Znowu zamiana. Skrzydła ukazały swe piękno kolejny raz zadając mi trochę bólu. Jednak chciałam tego, bo pragnęłam znowu polatać. Znowu wzbić się ku niebu i szybować. Skrzydła się rozprostowały. Odbiłam się od podłoża i zaczęłam wznosić się ku górze. Tam już czekał na mnie brunet. Swą silną ręką złapał mnie za moją. Lecieliśmy ku słońcu, które było ledwo widoczne zza horyzontu. Bezchmurne niebo stawało się coraz bardziej granatowe. Na tle słońca zamieniającego się z księżycem latałam ja i Ichiro.

Z dnia na dzień czułam jakby to, co czuję do Ichiro to była miłość. I się o tym przekonałam. Któregoś dnia naszego pięknego życia właśnie się zmieniłam. Latałam sama, bo od paru dni Ichiro nie pojawiał się w umówionym miejscu, ani w szkole. Leciałam akurat przy lasku i zobaczyłam tam czyjeś ciało. Podleciałam bliżej. Gdy zobaczyłam, kto to od razu łzy zaczęły mi płynąć po policzkach.

- Ichiro... – Szepnęłam. Jego ciało było blade i zimne. Twarz miał spokojną, a oczy zamknięte. – Ichiro... – Powtórzyłam. Położyłam się obok niego, a głowę usadowiłam na jego torsie. – Dlaczego? – Pytałam siebie. Wtedy pierwszy raz od 3,5 roku zasnęłam.

Gdy otworzyłam oczy Ichiro wciąż leżał nieprzytomny. Łzy znowu zaczęły mi ciec po policzkach. Dotknęłam jego zimnego policzka. Powoli zbliżyłam moje usta do jego. Złożyłam na zimnych wargach mój pierwszy pocałunek. Ciepło zmierzyło się z zimnem. Jego skrzydła zniknęły, chociaż nie było jeszcze 7.
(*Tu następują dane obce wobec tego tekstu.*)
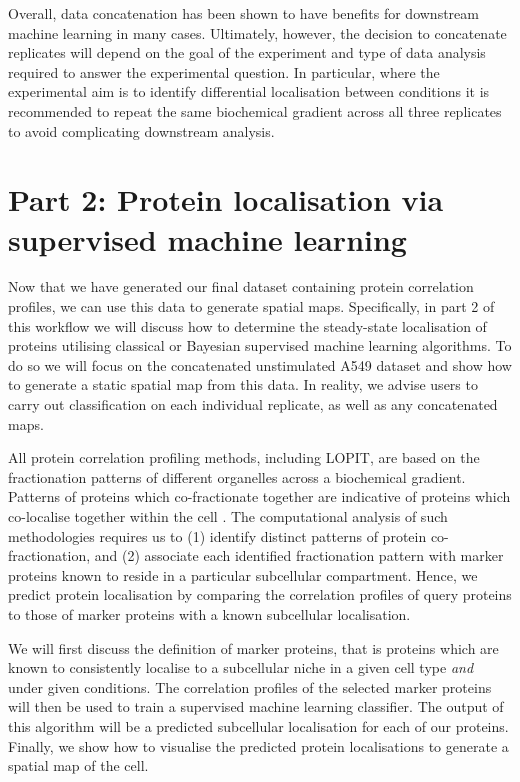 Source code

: \documentclass[9pt,a4paper,]{extarticle}
\begin{document}
Overall, data concatenation has been shown to have benefits for downstream machine
learning in many cases. Ultimately, however, the decision to concatenate replicates
will depend on the goal of the experiment and type of data analysis required to
answer the experimental question. In particular, where the experimental aim is to
identify differential localisation between conditions it is recommended to repeat
the same biochemical gradient across all three replicates to avoid complicating
downstream analysis.

\section{Part 2: Protein localisation via supervised machine learning}\label{part-2-protein-localisation-via-supervised-machine-learning}

Now that we have generated our final dataset containing protein correlation
profiles, we can use this data to generate spatial maps. Specifically,
in part 2 of this workflow we will discuss how to determine the steady-state
localisation of proteins utilising classical or Bayesian supervised machine
learning algorithms. To do so we will focus on the concatenated unstimulated A549
dataset and show how to generate a static spatial map from this data. In reality,
we advise users to carry out classification on each individual replicate, as well
as any concatenated maps.

All protein correlation profiling methods, including LOPIT, are based on the
fractionation patterns of different organelles across a biochemical gradient.
Patterns of proteins which co-fractionate together are indicative of proteins
which co-localise together within the cell \citep{DeDuve1981}. The computational
analysis of such methodologies requires us to (1) identify distinct patterns of
protein co-fractionation, and (2) associate each identified fractionation pattern
with marker proteins known to reside in a particular subcellular compartment.
Hence, we predict protein localisation by comparing the correlation
profiles of query proteins to those of marker proteins with a known subcellular
localisation.

We will first discuss the definition of marker proteins, that is proteins which
are known to consistently localise to a subcellular niche in a given cell type
\emph{and} under given conditions. The correlation profiles of the selected
marker proteins will then be used to train a supervised machine learning
classifier. The output of this algorithm will be a predicted subcellular
localisation for each of our proteins. Finally, we show how to visualise the
predicted protein localisations to generate a spatial map of the cell.
\end{document}
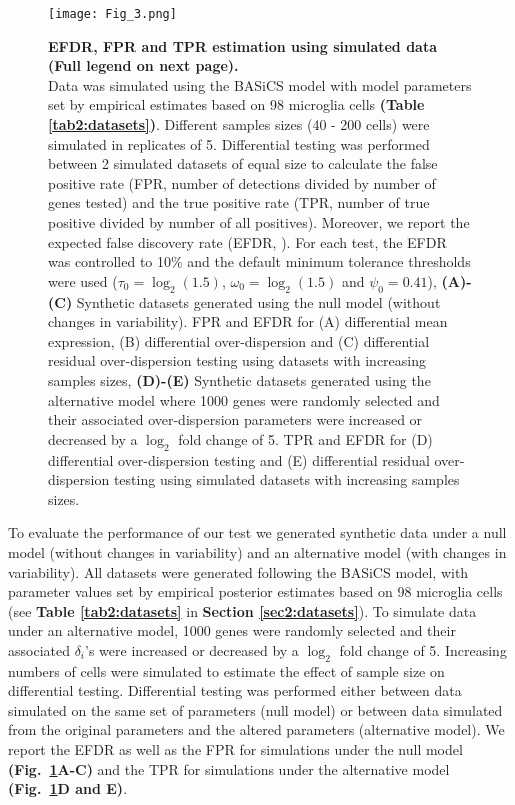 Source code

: \begin{figure}[!h]
\centering
\texttt{[image: Fig\_3.png]}
\caption[EFDR, FPR and TPR estimation using simulated data]{\textbf{EFDR, FPR and TPR estimation using simulated data (Full legend on next page).}\\
Data was simulated using the BASiCS model with model parameters set by empirical estimates based on 98 microglia cells \citep{Zeisel2015} \textbf{(Table \ref{tab2:datasets})}. Different samples sizes (40 - 200 cells) were simulated in replicates of 5. Differential testing was performed between 2 simulated datasets of equal size to calculate the false positive rate (FPR, number of detections divided by number of genes tested) and the true positive rate (TPR, number of true positive divided by number of all positives). Moreover, we report the expected false discovery rate (EFDR, \citep{Newton2004}). For each test, the EFDR was controlled to 10\% and the default minimum tolerance thresholds were used ($\tau_0 = \log_2(1.5)$, $\omega_0 = \log_2(1.5)$ and $\psi_0 = 0.41$), \textbf{(A)-(C)} Synthetic datasets generated using the null model (without changes in variability). FPR and EFDR for (A) differential mean expression, (B) differential over-dispersion and (C) differential residual over-dispersion testing using datasets with increasing samples sizes, \textbf{(D)-(E)} Synthetic datasets generated using the alternative model where 1000 genes were randomly selected and their associated over-dispersion parameters were increased or decreased by a $\log_2$ fold change of 5. TPR and EFDR for (D) differential over-dispersion testing and (E) differential residual over-dispersion testing using simulated datasets with increasing samples sizes.}\label{fig2:EFDR}
\end{figure}

\newpage

To evaluate the performance of our test we generated synthetic data under a null model (without changes in variability) and an alternative model (with changes in variability). All datasets were generated following the BASiCS model, with parameter values set by empirical posterior estimates based on 98 microglia cells \citep{Zeisel2015} (see \textbf{Table \ref{tab2:datasets}} in \textbf{Section \ref{sec2:datasets}}). To simulate data under an alternative model, 1000 genes were randomly selected and their associated $\delta_i$'s were increased or decreased by a $\log_2$ fold change of 5. Increasing numbers of cells were simulated to estimate the effect of sample size on differential testing. Differential testing was performed either between data simulated on the same set of parameters (null model) or between data simulated from the original parameters and the altered parameters (alternative model). We report the EFDR \citep{Newton2004} as well as the \gls{FPR} for simulations under the null model \textbf{(Fig.~\ref{fig2:EFDR}A-C)} and the \gls{TPR} for simulations under the alternative model \textbf{(Fig.~\ref{fig2:EFDR}D and E)}. \\

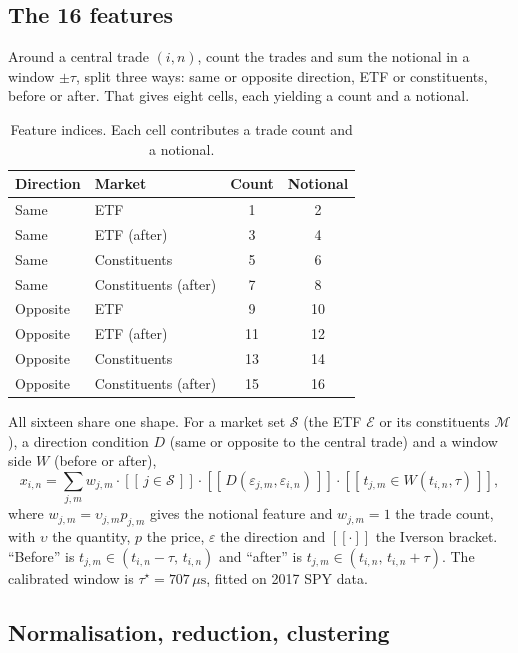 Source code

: \documentclass[11pt]{article}
\begin{document}
\subsection{The 16 features}

Around a central trade $(i,n)$, count the trades and sum the notional in a
window $\pm\tau$, split three ways: same or opposite direction, ETF or
constituents, before or after. That gives eight cells, each yielding a count and
a notional.

\begin{table}[h]
\centering
\captionsetup{font=small}
\caption{Feature indices. Each cell contributes a trade count and a notional.}
\small
\begin{tabular}{llcc}
\toprule
Direction & Market & Count & Notional \\
\midrule
Same & ETF & 1 & 2 \\
Same & ETF (after) & 3 & 4 \\
Same & Constituents & 5 & 6 \\
Same & Constituents (after) & 7 & 8 \\
Opposite & ETF & 9 & 10 \\
Opposite & ETF (after) & 11 & 12 \\
Opposite & Constituents & 13 & 14 \\
Opposite & Constituents (after) & 15 & 16 \\
\bottomrule
\end{tabular}
\end{table}

All sixteen share one shape. For a market set $\mathcal{S}$ (the ETF
$\mathcal{E}$ or its constituents $\mathcal{M}$), a direction condition $D$
(same or opposite to the central trade) and a window side $W$ (before or after),
\begin{equation}
x_{i,n}=\sum_{j,m} w_{j,m}\cdot
[\![\,j\in\mathcal{S}\,]\!]\cdot
[\![\,D(\varepsilon_{j,m},\varepsilon_{i,n})\,]\!]\cdot
[\![\,t_{j,m}\in W(t_{i,n},\tau)\,]\!],
\end{equation}
where $w_{j,m}=\upsilon_{j,m}p_{j,m}$ gives the notional feature and
$w_{j,m}=1$ the trade count, with $\upsilon$ the quantity, $p$ the price,
$\varepsilon$ the direction and $[\![\cdot]\!]$ the Iverson bracket. ``Before''
is $t_{j,m}\in(t_{i,n}-\tau,\,t_{i,n})$ and ``after'' is
$t_{j,m}\in(t_{i,n},\,t_{i,n}+\tau)$. The calibrated window is
$\tau^\star=707\,\mu\mathrm{s}$, fitted on 2017 SPY data.

\subsection{Normalisation, reduction, clustering}
\end{document}
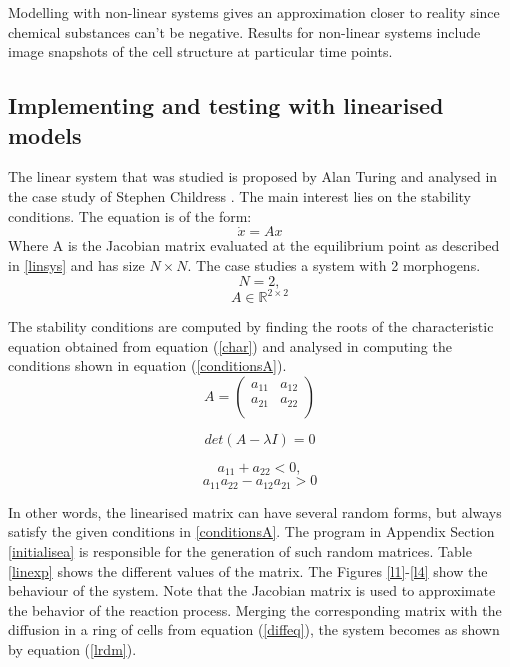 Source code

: Modelling with non-linear systems gives an approximation closer to reality since chemical substances can't be negative. Results for non-linear systems include image snapshots of the cell structure at particular time points.

    
\subsection{Implementing and testing with linearised models}
\label{resLinear}
The linear system that was studied is proposed by Alan Turing \cite{turing_chemical_1990} and analysed in the case study of Stephen Childress \cite{childress_case_2005}. The main interest lies on the stability conditions. The equation is of the form:
$$ \dot{x} = Ax $$
Where A is the Jacobian matrix evaluated at the equilibrium point as described in  \ref{linsys} and has size $ N\times N $.
The case studies a system with 2 morphogens. 
$$ N=2,$$
$$ A \in \mathbb{R}^{2\times 2} $$

The stability conditions are computed by finding the roots of the characteristic equation obtained from equation (\ref{char}) and analysed in \cite[p.~5]{childress_case_2005} computing the conditions shown in equation (\ref{conditionsA}).
\begin{equation}
\label{jacobian}
A= 
\begin{pmatrix}
        a_{11} & a_{12} \\
        a_{21} & a_{22} \\
\end{pmatrix}
\end{equation}

\begin{equation}
\label{char}
det(A-\lambda I) = 0 
\end{equation}

$$a_{11} + a_{22} < 0,$$
\begin{equation}
\label{conditionsA}  
 a_{11}a_{22} - a_{12}a_{21} > 0
\end{equation}


In other words, the linearised matrix can have several random forms, but always satisfy the given conditions in \ref{conditionsA}. The program in Appendix Section \ref{initialisea} is responsible for the generation of such random matrices. Table \ref{linexp} shows the different values of the matrix. The Figures \ref{l1}-\ref{l4} show the behaviour of the system. Note that the Jacobian matrix is used to approximate the behavior of the reaction process. Merging the corresponding matrix with the diffusion in a ring of cells from equation (\ref{diffeq}), the system becomes as shown by equation (\ref{lrdm}).

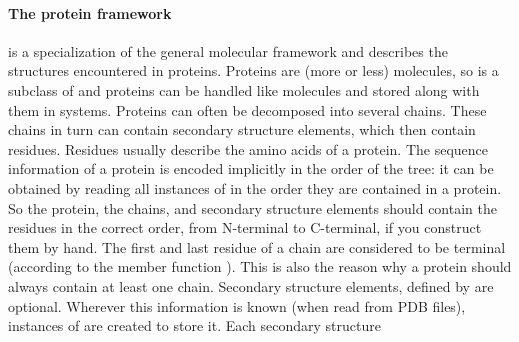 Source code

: \paragraph{The protein framework} is a specialization of the general molecular
framework and describes the structures encountered in proteins. Proteins are
(more or less) molecules, so  is a subclass of 
and proteins can be handled like molecules and stored along with them in
systems. Proteins can often be decomposed into several chains. These chains in
turn can contain secondary structure elements, which then contain residues.
Residues usually describe the amino acids of a protein. The sequence
information of a protein is encoded implicitly in the order of the tree: it
can be obtained by reading all instances of  in the order they
are contained in a protein. So the protein, the chains, and secondary
structure elements should contain the residues in the correct order, from
N-terminal to C-terminal, if you construct them by hand. The first and last
residue of a chain are considered to be terminal (according to the member
function ). This is also the reason why a protein
should always contain at least one chain. Secondary structure elements,
defined by  are optional. Wherever this information
is known (\eg when read from PDB files), instances of
 are created to store it. Each secondary structure
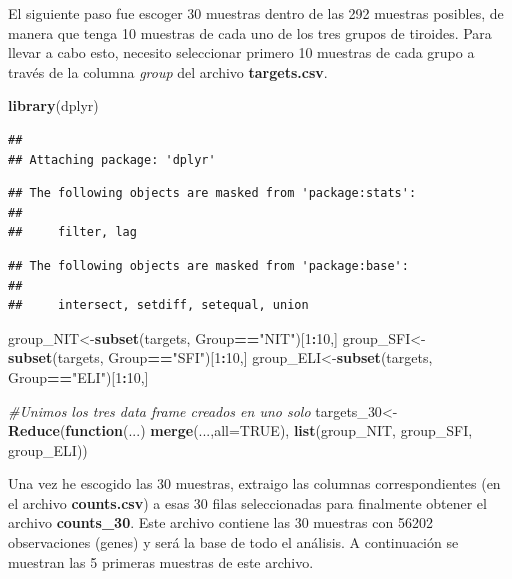 \documentclass[]{article}
\newenvironment{Shaded}{\begin{snugshade}}{\end{snugshade}}
\newcommand{\CommentTok}[1]{\textcolor[rgb]{0.56,0.35,0.01}{\textit{#1}}}
\newcommand{\ControlFlowTok}[1]{\textcolor[rgb]{0.13,0.29,0.53}{\textbf{#1}}}
\newcommand{\DataTypeTok}[1]{\textcolor[rgb]{0.13,0.29,0.53}{#1}}
\newcommand{\DecValTok}[1]{\textcolor[rgb]{0.00,0.00,0.81}{#1}}
\newcommand{\KeywordTok}[1]{\textcolor[rgb]{0.13,0.29,0.53}{\textbf{#1}}}
\newcommand{\NormalTok}[1]{#1}
\newcommand{\OperatorTok}[1]{\textcolor[rgb]{0.81,0.36,0.00}{\textbf{#1}}}
\newcommand{\OtherTok}[1]{\textcolor[rgb]{0.56,0.35,0.01}{#1}}
\newcommand{\StringTok}[1]{\textcolor[rgb]{0.31,0.60,0.02}{#1}}
\begin{document}
El siguiente paso fue escoger 30 muestras dentro de las 292 muestras
posibles, de manera que tenga 10 muestras de cada uno de los tres grupos
de tiroides. Para llevar a cabo esto, necesito seleccionar primero 10
muestras de cada grupo a través de la columna \emph{group} del archivo
\textbf{targets.csv}.

\begin{Shaded}
\begin{Highlighting}[]
\KeywordTok{library}\NormalTok{(dplyr)}
\end{Highlighting}
\end{Shaded}

\begin{verbatim}
## 
## Attaching package: 'dplyr'
\end{verbatim}

\begin{verbatim}
## The following objects are masked from 'package:stats':
## 
##     filter, lag
\end{verbatim}

\begin{verbatim}
## The following objects are masked from 'package:base':
## 
##     intersect, setdiff, setequal, union
\end{verbatim}

\begin{Shaded}
\begin{Highlighting}[]
\NormalTok{group_NIT<-}\KeywordTok{subset}\NormalTok{(targets, Group}\OperatorTok{==}\StringTok{"NIT"}\NormalTok{)[}\DecValTok{1}\OperatorTok{:}\DecValTok{10}\NormalTok{,]}
\NormalTok{group_SFI<-}\KeywordTok{subset}\NormalTok{(targets, Group}\OperatorTok{==}\StringTok{"SFI"}\NormalTok{)[}\DecValTok{1}\OperatorTok{:}\DecValTok{10}\NormalTok{,]}
\NormalTok{group_ELI<-}\KeywordTok{subset}\NormalTok{(targets, Group}\OperatorTok{==}\StringTok{"ELI"}\NormalTok{)[}\DecValTok{1}\OperatorTok{:}\DecValTok{10}\NormalTok{,]}

\CommentTok{#Unimos los tres data frame creados en uno solo}
\NormalTok{targets_}\DecValTok{30}\NormalTok{<-}\KeywordTok{Reduce}\NormalTok{(}\ControlFlowTok{function}\NormalTok{(...) }\KeywordTok{merge}\NormalTok{(...,}\DataTypeTok{all=}\OtherTok{TRUE}\NormalTok{), }\KeywordTok{list}\NormalTok{(group_NIT, group_SFI, group_ELI))}
\end{Highlighting}
\end{Shaded}

Una vez he escogido las 30 muestras, extraigo las columnas
correspondientes (en el archivo \textbf{counts.csv}) a esas 30 filas
seleccionadas para finalmente obtener el archivo \textbf{counts\_30}.
Este archivo contiene las 30 muestras con 56202 observaciones (genes) y
será la base de todo el análisis. A continuación se muestran las 5
primeras muestras de este archivo.
\end{document}
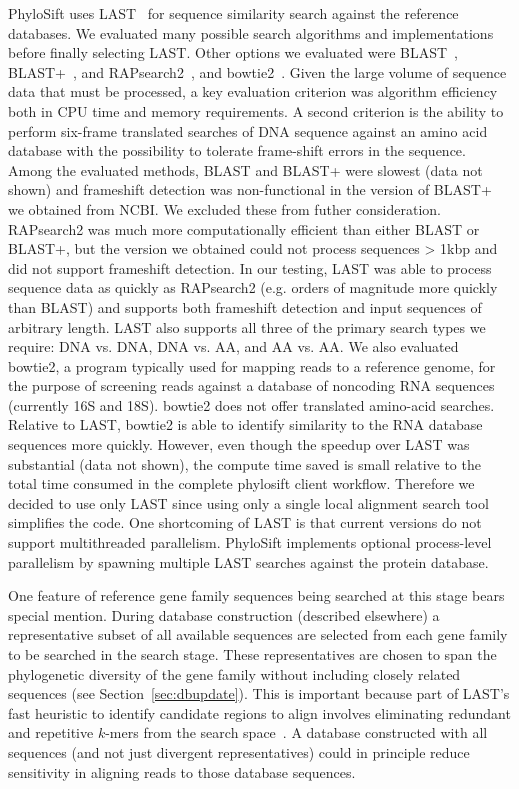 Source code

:\documentclass[10pt]{article}
\begin{document}
PhyloSift uses LAST~\cite{Kiełbasa2011} for sequence similarity search against the reference databases.
We evaluated many possible search algorithms and implementations before finally selecting LAST. 
Other options we evaluated were BLAST~\cite{Altschul1997}, BLAST+~\cite{Camacho2009}, and RAPsearch2~\cite{Zhao2011}, and bowtie2~\cite{Langmead2009}.
Given the large volume of sequence data that must be processed, a key evaluation criterion was algorithm efficiency both in CPU time and memory requirements. 
A second criterion is the ability to perform six-frame translated searches of {DNA} sequence against an amino acid database with the possibility to tolerate frame-shift errors in the sequence.
Among the evaluated methods, BLAST and BLAST+ were slowest (data not shown) and frameshift detection was non-functional in the version of BLAST+ we obtained from NCBI. We excluded these from futher consideration.
RAPsearch2 was much more computationally efficient than either BLAST or BLAST+, but the version we obtained could not process sequences > 1kbp and did not support frameshift detection.
In our testing, LAST was able to process sequence data as quickly as RAPsearch2 (e.g. orders of magnitude more quickly than BLAST) and supports both frameshift detection and input sequences of arbitrary length.
LAST also supports all three of the primary search types we require: {DNA} vs. {DNA}, {DNA} vs. AA, and AA vs. AA.
We also evaluated bowtie2, a program typically used for mapping reads to a reference genome, for the purpose of screening reads against a database of noncoding {RNA} sequences (currently 16S and 18S).
bowtie2 does not offer translated amino-acid searches. 
Relative to LAST, bowtie2 is able to identify similarity to the {RNA} database sequences more quickly.
However, even though the speedup over LAST was substantial (data not shown), the compute time saved is small relative to the total time consumed in the complete phylosift client workflow.
Therefore we decided to use only LAST since using only a single local alignment search tool simplifies the code.
One shortcoming of LAST is that current versions do not support multithreaded parallelism.
PhyloSift implements optional process-level parallelism by spawning multiple LAST searches against the protein database.

One feature of reference gene family sequences being searched at this stage bears special mention.
During database construction (described elsewhere) a representative subset of all available sequences are selected from each gene family to be searched in the search stage.
These representatives are chosen to span the phylogenetic diversity of the gene family without including closely related sequences (see Section~\ref{sec:dbupdate}).
This is important because part of LAST's fast heuristic to identify candidate regions to align involves eliminating redundant and repetitive $k$-mers from the search space~\cite{Kiełbasa2011}.
A database constructed with all sequences (and not just divergent representatives) could in principle reduce sensitivity in aligning reads to those database sequences.
\end{document}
- To koniec. – Powiedziałam sama do siebie. Kolejna łza kapnęła na bluzkę bruneta. Znowu go pocałowałam. Złapałam go za ramiona i wzbiłam się ku niebu. Miałam bardzo mało czasu. Leciałam jak najszybciej. Na szczęście na czas dostałam się do domu rodziców Ichiro. Ostatni pocałunek. Zadzwoniłam do drzwi i schowałam się za rogiem. Widziałam jak przed dom wychodzi matka chłopaka i zaczyna płakać. Sama musiałam wrócić do domu. Moja mama nie chciała mnie puścić z uścisku.

To był ostatni raz, gdy się zmieniłam w anioła. Może to mogło mnie uleczyć. Ale czemu musiałam stracić tego, kogo pokochałam? To na zawsze będzie tajemnicą dla mnie.